I've tried coinmkt but I don't like it. Their fees aren't great their deposit and withdrawal methods are limited and there are fees on deposits and withdrawals at least there were when I gave it a try.

roymurdock|12 years ago

Coinbase. They've got $31m in combined funding from Y-Combinator and Andreesen Horowitz, among others. I like to place my bets where veteran investors have some cash and reputation on the line.

tlrobinson|12 years ago

Part of the problem is leaving funds laying around in exchanges, when it's trivial to transfer to your own wallet (though admittedly non-trivial to secure it, it's a tradeoff).

If you quickly transfer in, exchange, and transfer out you don't need quite as much trust.

oznathan|12 years ago

Bitstamp have proved their good intentions and competence. They also have the most to lose at this point as the market leader. Had zero problems with transfers from there, very quick support replies, seem to be in good relations with their bank. I trust them. Karaken also look promising, but it's a new exchange.

Anyway, best bet is to use several exchanges to take advantage of arbitrage opportunities and to distribute the risk.

Himself|12 years ago

I've used coinmkt more and more in the past week. I like them, seem to still be working things out, but if you trade multiple currencies they're a good bet. Being based in the USA doesn't hurt either.

minimax|12 years ago

This doesn't give you a way to validate your dollar deposits. In other words a dishonest exchange operator could misappropriate your dollar deposits and this scheme wouldn't tell you anything about it.

nullc|12 years ago

Yup. This is an example of how Bitcoin is superior to USD— USD is not so readily subject to cryptographic proof. :)

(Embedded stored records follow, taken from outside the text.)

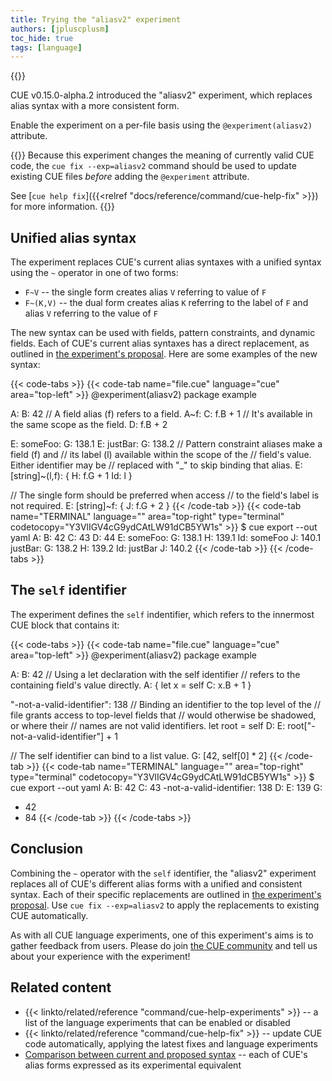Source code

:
 ```yaml
---
title: Trying the "aliasv2" experiment
authors: [jpluscplusm]
toc_hide: true
tags: [language]
---
```

{{<sidenote text="Requires CUE v0.15.0 or later">}}

CUE v0.15.0-alpha.2 introduced the "aliasv2" experiment, which
replaces alias syntax with a more consistent form.

Enable the experiment on a per-file basis using the
`@experiment(aliasv2)`
attribute.

{{<info>}}
Because this experiment changes the meaning of currently valid CUE code, the
`cue fix --exp=aliasv2`
command should be used to update existing CUE files *before* adding the
`@experiment` attribute.

See [`cue help fix`]({{<relref "docs/reference/command/cue-help-fix" >}})
for more information.
{{</info>}}

## Unified alias syntax

The experiment replaces CUE's current alias syntaxes
with a unified syntax using the `~` operator in one of two forms:

- `F~V` -- the single form creates alias `V` referring to value of `F`
- `F~(K,V)` -- the dual form creates alias `K` referring to the label of `F`
  and alias `V` referring to the value of `F`

The new syntax can be used with fields, pattern constraints, and dynamic fields.
Each of CUE's current alias syntaxes has a direct replacement, as outlined in
[the experiment's proposal](https://github.com/cue-lang/proposal/blob/main/designs/language/4014-aliases-v2.md#comparison-between-current-and-proposed-syntax).
Here are some examples of the new syntax:
<!-- TODO: change link to point to spec, after https://cuelang.org/cl/1222377 lands -->

{{< code-tabs >}}
{{< code-tab name="file.cue" language="cue" area="top-left" >}}
@experiment(aliasv2)
package example

A: B: 42
// A field alias (f) refers to a field.
A~f: C: f.B + 1
// It's available in the same scope as the field.
D: f.B + 2

E: someFoo: G: 138.1
E: justBar: G: 138.2
// Pattern constraint aliases make a field (f) and
// its label (l) available within the scope of the
// field's value. Either identifier may be
// replaced with "_" to skip binding that alias.
E: [string]~(l,f): {
	H:  f.G + 1
	Id: l
}

// The single form should be preferred when access
// to the field's label is not required.
E: [string]~f: {
	J: f.G + 2
}
{{< /code-tab >}}
{{< code-tab name="TERMINAL" language="" area="top-right" type="terminal" codetocopy="Y3VlIGV4cG9ydCAtLW91dCB5YW1s" >}}
$ cue export --out yaml
A:
  B: 42
  C: 43
D: 44
E:
  someFoo:
    G: 138.1
    H: 139.1
    Id: someFoo
    J: 140.1
  justBar:
    G: 138.2
    H: 139.2
    Id: justBar
    J: 140.2
{{< /code-tab >}}
{{< /code-tabs >}}

## The `self` identifier

The experiment defines the `self` indentifier, which refers to
the innermost CUE block that contains it:

{{< code-tabs >}}
{{< code-tab name="file.cue" language="cue" area="top-left" >}}
@experiment(aliasv2)
package example

A: B: 42
// Using a let declaration with the self identifier
// refers to the containing field's value directly.
A: {
	let x = self
	C: x.B + 1
}

"-not-a-valid-identifier": 138
// Binding an identifier to the top level of the
// file grants access to top-level fields that
// would otherwise be shadowed, or where their
// names are not valid identifiers.
let root = self
D: E: root["-not-a-valid-identifier"] + 1

// The self identifier can bind to a list value.
G: [42, self[0] * 2]
{{< /code-tab >}}
{{< code-tab name="TERMINAL" language="" area="top-right" type="terminal" codetocopy="Y3VlIGV4cG9ydCAtLW91dCB5YW1s" >}}
$ cue export --out yaml
A:
  B: 42
  C: 43
-not-a-valid-identifier: 138
D:
  E: 139
G:
  - 42
  - 84
{{< /code-tab >}}
{{< /code-tabs >}}

## Conclusion

Combining the `~` operator with the `self` identifier, the "aliasv2" experiment
replaces all of CUE's different alias forms with a unified and consistent
syntax. Each of their specific replacements are outlined in
[the experiment's proposal](https://github.com/cue-lang/proposal/blob/main/designs/language/4014-aliases-v2.md#comparison-between-current-and-proposed-syntax).
Use `cue fix --exp=aliasv2` to apply the replacements to existing CUE automatically.
<!-- TODO: change link to point to spec, after https://cuelang.org/cl/1222377 lands -->

As with all CUE language experiments, one of this experiment's aims is to
gather feedback from users. Please do join [the CUE community](/community/)
and tell us about your experience with the experiment!

## Related content

- {{< linkto/related/reference "command/cue-help-experiments" >}} --
  a list of the language experiments that can be enabled or disabled
- {{< linkto/related/reference "command/cue-help-fix" >}} --
  update CUE code automatically, applying the latest fixes and language experiments
- [Comparison between current and proposed syntax](https://github.com/cue-lang/proposal/blob/main/designs/language/4014-aliases-v2.md#comparison-between-current-and-proposed-syntax) --
  each of CUE's alias forms expressed as its experimental equivalent <!-- TODO: replace with cuelang.org doc -->
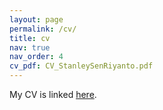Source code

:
 ```yaml
---
layout: page
permalink: /cv/
title: cv 
nav: true 
nav_order: 4
cv_pdf: CV_StanleySenRiyanto.pdf
---
```

My CV is linked [here](/assets/pdf/CV_StanleySenRiyanto.pdf).
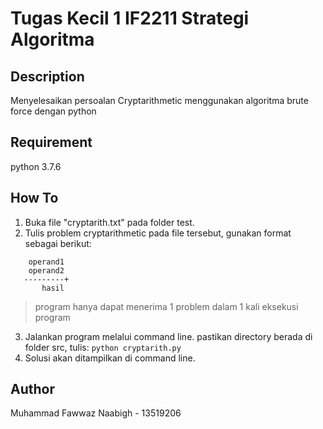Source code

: # Tugas Kecil 1 IF2211 Strategi Algoritma
## Description
Menyelesaikan persoalan Cryptarithmetic menggunakan algoritma brute force dengan python
## Requirement
python 3.7.6
## How To
1. Buka file "cryptarith.txt" pada folder test.
2. Tulis problem cryptarithmetic pada file tersebut, gunakan format sebagai berikut:
```
    operand1
    operand2 
   ---------+
       hasil
```
> program hanya dapat menerima 1 problem dalam 1 kali eksekusi program
3. Jalankan program melalui command line.
pastikan directory berada di folder src, tulis: ```python cryptarith.py```
4. Solusi akan ditampilkan di command line.
## Author
Muhammad Fawwaz Naabigh - 13519206
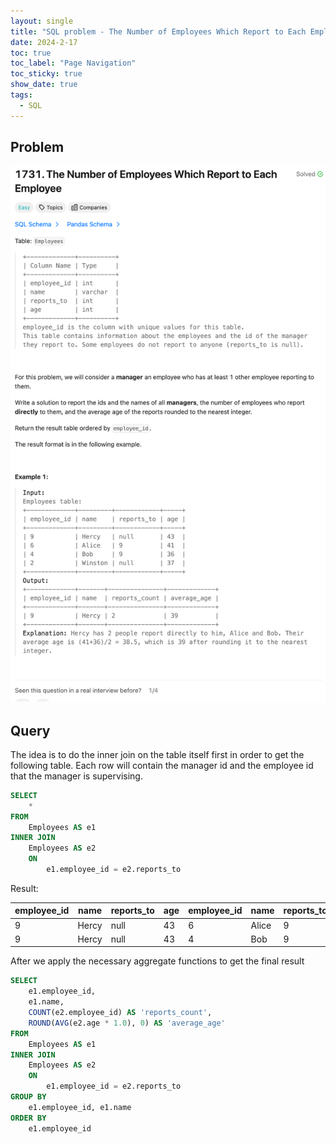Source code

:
 ```yaml
---
layout: single
title: "SQL problem - The Number of Employees Which Report to Each Employee"
date: 2024-2-17
toc: true
toc_label: "Page Navigation"
toc_sticky: true
show_date: true
tags:
  - SQL
---
```


## Problem

![problem-1731](/assets/images/2024-02-17_13-25-21-problem-1731.png)

## Query

The idea is to do the inner join on the table itself first in order to get the following table. Each row will contain the manager id and the employee id that the manager is supervising.

```sql
SELECT 
    *
FROM
    Employees AS e1
INNER JOIN
    Employees AS e2
    ON
        e1.employee_id = e2.reports_to
```

Result:

| employee_id | name  | reports_to | age | employee_id | name  | reports_to | age |
| ----------- | ----- | ---------- | --- | ----------- | ----- | ---------- | --- |
| 9           | Hercy | null       | 43  | 6           | Alice | 9          | 41  |
| 9           | Hercy | null       | 43  | 4           | Bob   | 9          | 36  |

After we apply the necessary aggregate functions to get the final result

```sql
SELECT 
    e1.employee_id,
    e1.name,
    COUNT(e2.employee_id) AS 'reports_count',
    ROUND(AVG(e2.age * 1.0), 0) AS 'average_age'
FROM
    Employees AS e1
INNER JOIN
    Employees AS e2
    ON
        e1.employee_id = e2.reports_to
GROUP BY
    e1.employee_id, e1.name
ORDER BY
    e1.employee_id
```
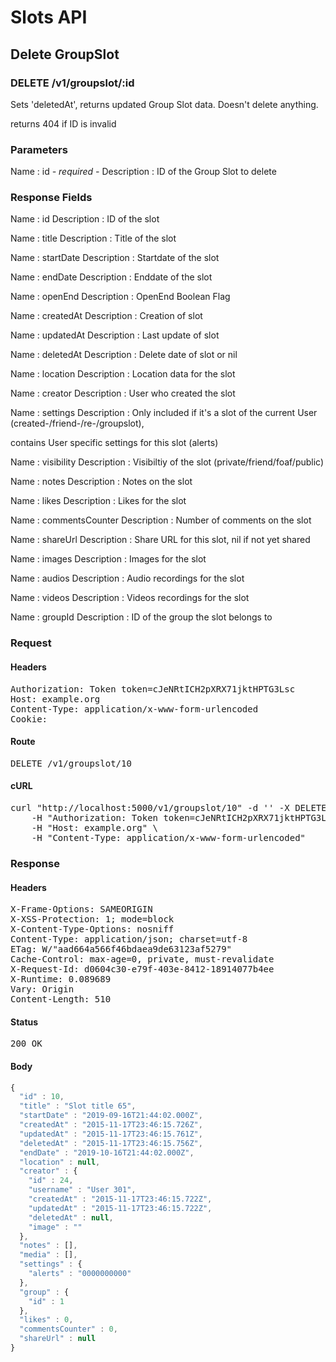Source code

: # Slots API

## Delete GroupSlot

### DELETE /v1/groupslot/:id

Sets &#39;deletedAt&#39;, returns updated Group Slot data. Doesn&#39;t delete anything.

returns 404 if ID is invalid

### Parameters

Name : id *- required -*
Description : ID of the Group Slot to delete


### Response Fields

Name : id
Description : ID of the slot

Name : title
Description : Title of the slot

Name : startDate
Description : Startdate of the slot

Name : endDate
Description : Enddate of the slot

Name : openEnd
Description : OpenEnd Boolean Flag

Name : createdAt
Description : Creation of slot

Name : updatedAt
Description : Last update of slot

Name : deletedAt
Description : Delete date of slot or nil

Name : location
Description : Location data for the slot

Name : creator
Description : User who created the slot

Name : settings
Description : Only included if it&#39;s a slot of the current User (created-/friend-/re-/groupslot),

contains User specific settings for this slot (alerts)

Name : visibility
Description : Visibiltiy of the slot (private/friend/foaf/public)

Name : notes
Description : Notes on the slot

Name : likes
Description : Likes for the slot

Name : commentsCounter
Description : Number of comments on the slot

Name : shareUrl
Description : Share URL for this slot, nil if not yet shared

Name : images
Description : Images for the slot

Name : audios
Description : Audio recordings for the slot

Name : videos
Description : Videos recordings for the slot

Name : groupId
Description : ID of the group the slot belongs to

### Request

#### Headers

<pre>Authorization: Token token=cJeNRtICH2pXRX71jktHPTG3Lsc
Host: example.org
Content-Type: application/x-www-form-urlencoded
Cookie: </pre>

#### Route

<pre>DELETE /v1/groupslot/10</pre>

#### cURL

<pre class="request">curl &quot;http://localhost:5000/v1/groupslot/10&quot; -d &#39;&#39; -X DELETE \
	-H &quot;Authorization: Token token=cJeNRtICH2pXRX71jktHPTG3Lsc&quot; \
	-H &quot;Host: example.org&quot; \
	-H &quot;Content-Type: application/x-www-form-urlencoded&quot;</pre>

### Response

#### Headers

<pre>X-Frame-Options: SAMEORIGIN
X-XSS-Protection: 1; mode=block
X-Content-Type-Options: nosniff
Content-Type: application/json; charset=utf-8
ETag: W/&quot;aad664a566f46bdaea9de63123af5279&quot;
Cache-Control: max-age=0, private, must-revalidate
X-Request-Id: d0604c30-e79f-403e-8412-18914077b4ee
X-Runtime: 0.089689
Vary: Origin
Content-Length: 510</pre>

#### Status

<pre>200 OK</pre>

#### Body

```javascript
{
  "id" : 10,
  "title" : "Slot title 65",
  "startDate" : "2019-09-16T21:44:02.000Z",
  "createdAt" : "2015-11-17T23:46:15.726Z",
  "updatedAt" : "2015-11-17T23:46:15.761Z",
  "deletedAt" : "2015-11-17T23:46:15.756Z",
  "endDate" : "2019-10-16T21:44:02.000Z",
  "location" : null,
  "creator" : {
    "id" : 24,
    "username" : "User 301",
    "createdAt" : "2015-11-17T23:46:15.722Z",
    "updatedAt" : "2015-11-17T23:46:15.722Z",
    "deletedAt" : null,
    "image" : ""
  },
  "notes" : [],
  "media" : [],
  "settings" : {
    "alerts" : "0000000000"
  },
  "group" : {
    "id" : 1
  },
  "likes" : 0,
  "commentsCounter" : 0,
  "shareUrl" : null
}
```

You could use it to show that USD obligations jive with third party audits, insurance, or accounts in a bank if you could get the bank to produce signed attestations... though the trust isn't eliminated there, just shuffled around.

teraflop|12 years ago

The hash-tree scheme described here would work equally well for non-Bitcoin currencies, if I'm understanding it correctly. The only thing missing is the ability to prove ownership of the actual funds backing that tree. So what you're really complaining about is that there are no banks that offer digitally-signed attestation of account balances.

snake_plissken|12 years ago

Can't all of this information be found in the block chain if you know the addresses the exchanges are using?

nullc|12 years ago

No. In theory if you know all the addresses you know how many coins they have— but to know the exchange is not fractional you must also know something about its obligations.

jrockway|12 years ago

It turns out that MtGox used all the deposits to buy Magic cards. They now have the world's most excellent cube. We all should have seen this coming.

pedrohrcunha|12 years ago

sweet!

already pleading it to brazilian exchanges.